- Aim of the exercise: Could you write out, exactly, every line from the top of the data through the line holding "## Взаимодействие с пользователем"? Omit the pictures.

Records excerpted from a collection:
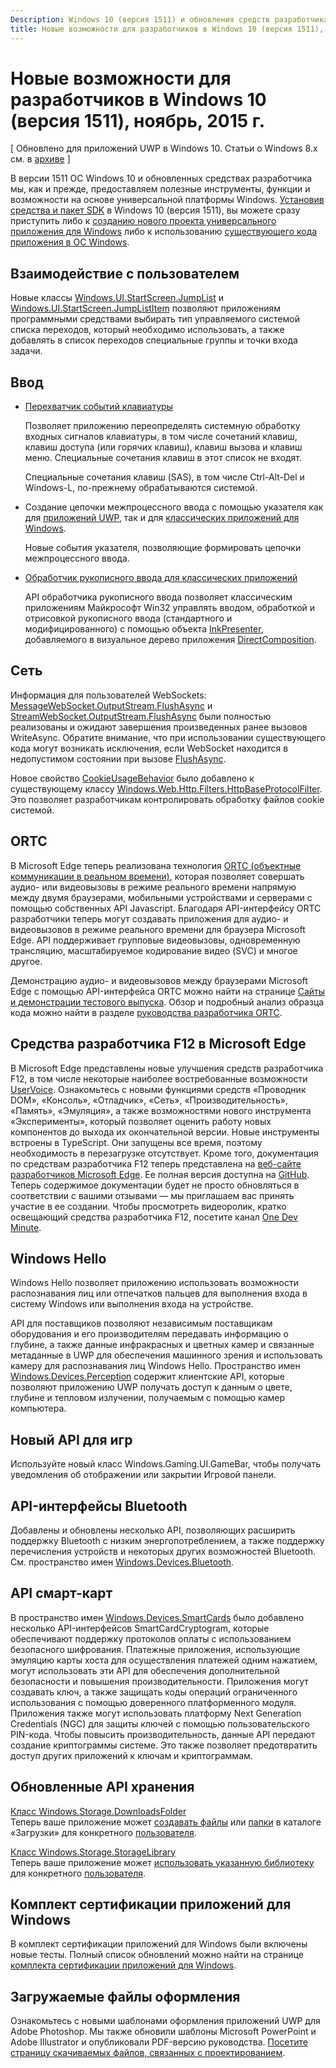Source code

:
 ```yaml
---
Description: Windows 10 (версия 1511) и обновления средств разработчика обеспечивают доступ к средствам, компонентам и возможностям универсальной платформы Windows.
title: Новые возможности для разработчиков в Windows 10 (версия 1511), ноябрь, 2015 г.
---
```


# Новые возможности для разработчиков в Windows 10 (версия 1511), ноябрь, 2015 г.

\[ Обновлено для приложений UWP в Windows 10. Статьи о Windows 8.x см. в [архиве](http://go.microsoft.com/fwlink/p/?linkid=619132) \]

В версии 1511 ОС Windows 10 и обновленных средствах разработчика мы, как и прежде, предоставляем полезные инструменты, функции и возможности на основе универсальной платформы Windows. [Установив средства и пакет SDK](https://dev.windows.com/downloads) в Windows 10 (версия 1511), вы можете сразу приступить либо к [созданию нового проекта универсального приложения для Windows](https://msdn.microsoft.com/library/windows/apps/bg124288) либо к использованию [существующего кода приложения в ОС Windows](https://msdn.microsoft.com/library/windows/apps/mt238321).

## Взаимодействие с пользователем

Новые классы <a href="https://msdn.microsoft.com/library/windows/apps/windows.ui.startscreen.aspx">Windows.UI.StartScreen.JumpList</a> и <a href="https://msdn.microsoft.com/library/windows/apps/windows.ui.startscreen.aspx">Windows.UI.StartScreen.JumpListItem</a> позволяют приложениям программными средствами выбирать тип управляемого системой списка переходов, который необходимо использовать, а также добавлять в список переходов специальные группы и точки входа задачи.

## Ввод
                                        
* <a href="https://msdn.microsoft.com/library/windows/apps/windows.ui.input.keyboarddeliveryinterceptor.aspx">Перехватчик событий клавиатуры</a>
                                        
    Позволяет приложению переопределять системную обработку входных сигналов клавиатуры, в том числе сочетаний клавиш, клавиш доступа (или горячих клавиш), клавиш вызова и клавиш меню. Специальные сочетания клавиш в этот список не входят.

    Специальные сочетания клавиш (SAS), в том числе Ctrl-Alt-Del и Windows-L, по-прежнему обрабатываются системой.
                                        
* Создание цепочки межпроцессного ввода с помощью указателя как для <a href="https://msdn.microsoft.com/library/windows/apps/windows.ui.core.corewindow.aspx">приложений UWP</a>, так и для <a href="https://msdn.microsoft.com/library/windows/desktop/hh454903(v=vs.85).aspx">классических приложений для Windows</a>.
                                        
    Новые события указателя, позволяющие формировать цепочки межпроцессного ввода.    
                                        
* <a href="https://msdn.microsoft.com/library/windows/desktop/mt622165(v=vs.85).aspx">Обработчик рукописного ввода для классических приложений</a>
                                        
    API обработчика рукописного ввода позволяет классическим приложениям Майкрософт Win32 управлять вводом, обработкой и отрисовкой рукописного ввода (стандартного и модифицированного) с помощью объекта <a href="https://msdn.microsoft.com/library/windows/desktop/windows.ui.input.inking.inkpresenter.aspx">InkPresenter</a>, добавляемого в визуальное дерево приложения <a href="https://msdn.microsoft.com/library/windows/desktop/hh437371(v=vs.85).aspx">DirectComposition</a>.    
                                    
## Сеть
                                                                        
Информация для пользователей WebSockets: <a href="https://msdn.microsoft.com/library/windows/apps/windows.storage.streams.datawriter.flushasync.aspx">MessageWebSocket.OutputStream.FlushAsync</a> и <a href="https://msdn.microsoft.com/library/windows/apps/windows.storage.streams.datawriter.flushasync.aspx">StreamWebSocket.OutputStream.FlushAsync</a> были полностью реализованы и ожидают завершения произведенных ранее вызовов WriteAsync. Обратите внимание, что при использовании существующего кода могут возникать исключения, если WebSocket находится в недопустимом состоянии при вызове <a href="https://msdn.microsoft.com/library/windows/apps/windows.storage.streams.datawriter.flushasync.aspx">FlushAsync</a>.    

Новое свойство <a href="https://msdn.microsoft.com/library/windows/apps/windows.web.http.filters.httpbaseprotocolfilter.aspx">CookieUsageBehavior</a> было добавлено к существующему классу <a href="https://msdn.microsoft.com/library/windows/apps/windows.web.http.filters.httpbaseprotocolfilter.aspx">Windows.Web.Http.Filters.HttpBaseProtocolFilter</a>. Это позволяет разработчикам контролировать обработку файлов cookie системой.    
                                    
## ORTC
                                    
В Microsoft Edge теперь реализована технология <a href="https://msdn.microsoft.com/library/mt433097(v=vs.85).aspx">ORTC (объектные коммуникации в реальном времени)</a>, которая позволяет совершать аудио- или видеовызовы в режиме реального времени напрямую между двумя браузерами, мобильными устройствами и серверами с помощью собственных API Javascript. Благодаря API-интерфейсу ORTC разработчики теперь могут создавать приложения для аудио- и видеовызовов в режиме реального времени для браузера Microsoft Edge. API поддерживает групповые видеовызовы, одновременную трансляцию, масштабируемое кодирование видео (SVC) и многое другое.    

Демонстрацию аудио- и видеовызовов между браузерами Microsoft Edge с помощью API-интерфейса ORTC можно найти на странице <a href="/microsoft-edge/testdrive/demos/ortcdemo/">Сайты и демонстрации тестового выпуска</a>. Обзор и подробный анализ образца кода можно найти в разделе <a href="https://msdn.microsoft.com/library/mt588497(v=vs.85).aspx">руководства разработчика ORTC</a>.
                                        
## Средства разработчика F12 в Microsoft Edge
                                                                        
В Microsoft Edge представлены новые улучшения средств разработчика F12, в том числе некоторые наиболее востребованные возможности <a href="https://wpdev.uservoice.com/forums/257854-microsoft-edge-developer">UserVoice</a>. Ознакомьтесь с новыми функциями средств «Проводник DOM», «Консоль», «Отладчик», «Сеть», «Производительность», «Память», «Эмуляция», а также возможностями нового инструмента «Эксперименты», который позволяет оценить работу новых компонентов до выхода их окончательной версии. Новые инструменты встроены в TypeScript. Они запущены все время, поэтому необходимость в перезагрузке отсутствует. Кроме того, документация по средствам разработчика F12 теперь представлена на <a href="http://dev.modern.ie/">веб-сайте разработчиков Microsoft Edge</a>. Ее полная версия доступна на <a href="https://github.com/MicrosoftEdge/MicrosoftEdge-Documentation">GitHub</a>. Теперь содержимое документации будет не просто обновляться в соответствии с вашими отзывами — мы приглашаем вас принять участие в ее создании. Чтобы просмотреть видеоролик, кратко освещающий средства разработчика F12, посетите канал <a href="https://channel9.msdn.com/Blogs/One-Dev-Minute/Microsoft-Edge-F12-tools">One Dev Minute</a>.    
                                    
## Windows Hello
                                    
Windows Hello позволяет приложению использовать возможности распознавания лиц или отпечатков пальцев для выполнения входа в систему Windows или выполнения входа на устройстве.

API для поставщиков позволяют независимым поставщикам оборудования и его производителям передавать информацию о глубине, а также данные инфракрасных и цветных камер и связанные метаданные в UWP для обеспечения машинного зрения и использовать камеру для распознавания лиц Windows Hello. Пространство имен <a href="http://go.microsoft.com/fwlink/?LinkId=691697">Windows.Devices.Perception</a> содержит клиентские API, которые позволяют приложению UWP получать доступ к данным о цвете, глубине и тепловом излучении, получаемым с помощью камер компьютера.
                                    
## Новый API для игр

Используйте новый класс Windows.Gaming.UI.GameBar, чтобы получать уведомления об отображении или закрытии Игровой панели.    
                            
                                    
## API-интерфейсы Bluetooth
                                    
Добавлены и обновлены несколько API, позволяющих расширить поддержку Bluetooth с низким энергопотреблением, а также поддержку перечисления устройств и некоторых других возможностей Bluetooth. См. пространство имен <a href="https://msdn.microsoft.com/library/windows/apps/windows.devices.bluetooth.aspx">Windows.Devices.Bluetooth</a>.    
                                   
## API смарт-карт ## 

В пространство имен <a href="https://msdn.microsoft.com/library/windows/apps/windows.devices.smartcards.aspx">Windows.Devices.SmartCards</a> было добавлено несколько API-интерфейсов SmartCardCryptogram, которые обеспечивают поддержку протоколов оплаты с использованием безопасного шифрования. Платежные приложения, использующие эмуляцию карты хоста для осуществления платежей одним нажатием, могут использовать эти API для обеспечения дополнительной безопасности и повышения производительности. Приложения могут создавать ключ, а также защищать коды операций ограниченного использования с помощью доверенного платформенного модуля. Приложения также могут использовать платформу Next Generation Credentials (NGC) для защиты ключей с помощью пользовательского PIN-кода. Чтобы повысить производительность, данные API передают создание криптограммы системе. Это также позволяет предотвратить доступ других приложений к ключам и криптограммам.    
                                    
## Обновленные API хранения ## 
    
<a href="https://msdn.microsoft.com/library/windows/apps/windows.storage.downloadsfolder.aspx">Класс Windows.Storage.DownloadsFolder</a><br />
Теперь ваше приложение может <a href="https://msdn.microsoft.com/library/windows/apps/windows.storage.downloadsfolder.createfileforuserasync.aspx">создавать файлы</a> или <a href="https://msdn.microsoft.com/library/windows/apps/windows.storage.downloadsfolder.createfolderforuserasync.aspx">папки</a> в каталоге «Загрузки» для конкретного <a href="https://msdn.microsoft.com/library/windows/apps/windows.system.user.aspx">пользователя</a>.
                                            
<a href="https://msdn.microsoft.com/library/windows/apps/windows.storage.storagelibrary.aspx">Класс Windows.Storage.StorageLibrary</a><br />
Теперь ваше приложение может <a href="https://msdn.microsoft.com/library/windows/apps/windows.storage.storagelibrary.getlibraryforuserasync.aspx">использовать указанную библиотеку</a> для конкретного <a href="https://msdn.microsoft.com/library/windows/apps/windows.system.user.aspx">пользователя</a>.
                                    
## Комплект сертификации приложений для Windows ## 
                                    
В комплект сертификации приложений для Windows были включены новые тесты. Полный список обновлений можно найти на странице <a href="/develop/app-certification-kit">комплекта сертификации приложений для Windows</a>.    
                                    
## Загружаемые файлы оформления ## 

Ознакомьтесь с новыми шаблонами оформления приложений UWP для Adobe Photoshop. Мы также обновили шаблоны Microsoft PowerPoint и Adobe Illustrator и опубликовали PDF-версию руководства. <a href="/design/assets">Посетите страницу скачиваемых файлов, связанных с проектированием</a>.    




<!--HONumber=Mar16_HO5-->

- Reply:
Source code

:
 ```yaml
---
Description: Windows 10 (версия 1511) и обновления средств разработчика обеспечивают доступ к средствам, компонентам и возможностям универсальной платформы Windows.
title: Новые возможности для разработчиков в Windows 10 (версия 1511), ноябрь, 2015 г.
---
```


# Новые возможности для разработчиков в Windows 10 (версия 1511), ноябрь, 2015 г.

\[ Обновлено для приложений UWP в Windows 10. Статьи о Windows 8.x см. в [архиве](http://go.microsoft.com/fwlink/p/?linkid=619132) \]

В версии 1511 ОС Windows 10 и обновленных средствах разработчика мы, как и прежде, предоставляем полезные инструменты, функции и возможности на основе универсальной платформы Windows. [Установив средства и пакет SDK](https://dev.windows.com/downloads) в Windows 10 (версия 1511), вы можете сразу приступить либо к [созданию нового проекта универсального приложения для Windows](https://msdn.microsoft.com/library/windows/apps/bg124288) либо к использованию [существующего кода приложения в ОС Windows](https://msdn.microsoft.com/library/windows/apps/mt238321).

## Взаимодействие с пользователем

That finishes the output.